L’obiettivo, questa volta, è scalzare il commissario. Ma se nelle puntate precedenti Berlusconi si era limitato a chiedere a Miccichè il nome di uno che potesse prenderne il posto – allo scopo di spegnere le fiamme – stavolta propone un triumvirato. Con Stefania Prestigiacomo – che ha gentilmente declinato – oltre a Schifani e a Milazzo. Un’idea sgradita ai parlamentari regionali forzisti, che avevano già mugugnato per la bocciatura di Gabriella Giammanco come sottosegretario. E che, dopo aver ribadito la loro contrarietà al telefono, hanno scritto una lettera a Berlusconi per difendere l’operato di Micciché e accusare Milazzo di irriconoscenza. Tra le firme sul documento, però, mancavano quelle dei due assessori di punta, sponde consapevoli del tentato ribaltone: Gaetano Armao e Marco Falcone.

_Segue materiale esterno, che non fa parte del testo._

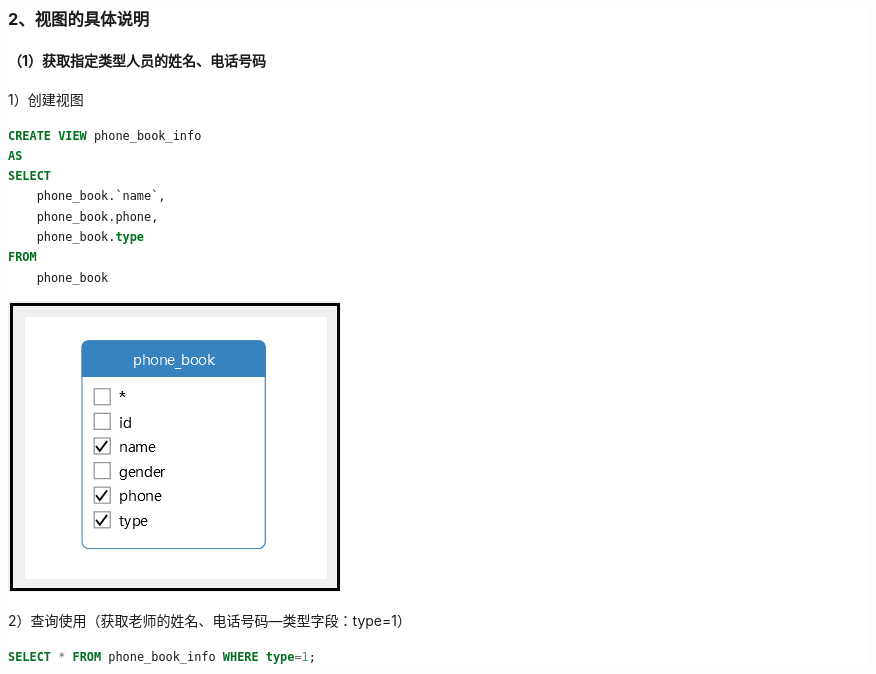 ### 2、视图的具体说明

#### （1）获取指定类型人员的姓名、电话号码

1）创建视图

```sql
CREATE VIEW phone_book_info
AS
SELECT
	phone_book.`name`, 
	phone_book.phone, 
	phone_book.type
FROM
	phone_book
```

![image-20220529130847578](${imgs}\image-20220529130847578.png)

2）查询使用（获取老师的姓名、电话号码—类型字段：type=1）

```sql
SELECT * FROM phone_book_info WHERE type=1;
```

Il primo, al netto della “tregua armata” degli ultimi mesi, non ha mai goduto di un rapporto privilegiato col presidente dell’Ars; il secondo, molto vicino a Gasparri, raccoglie attorno a sé i malpancisti che non si riconoscono nella gestione del commissario. Due assessori entrati nelle grazie del “partito di Musumeci”, che non sembrano più agire per nome e per conto di Forza Italia.

Micciché, che continua a godere di canali privilegiati col Cav., gli ha sempre spiegato che non farà passi indietro. A meno che non sia lui, Silvio, a cacciarlo direttamente. Un’ipotesi che Berlusconi, per la stima e i trascorsi insieme, non ha mai considerato. Così anche la proposta del triumvirato, nel corso della telefonata, s’ammoscia quasi subito. “Se Gianfranco non è d’accordo, non se ne fa nulla”, questa la morale. Micciché non vuole che il partito siciliano sia depredato. Intende salvaguardare i risultati che ha costruito con fatica, nonostante qualcuno gli remasse contro: i 14 deputati all’Ars, i 700 amministratori locali, la capacità di coinvolgere ogni provincia nell’azione di governo (di cui FI resta il principale azionista) e di fornire garanzie anche ai non eletti. Se ci sarà qualcuno in grado di dare continuità al progetto, che sia capace di portare avanti la missione e non disperdere il patrimonio accumulato, potrebbe farsi da parte e pensare solo all’Ars. Non prima. Berlusconi l’ha capito, i dissidenti dovranno farsene una ragione.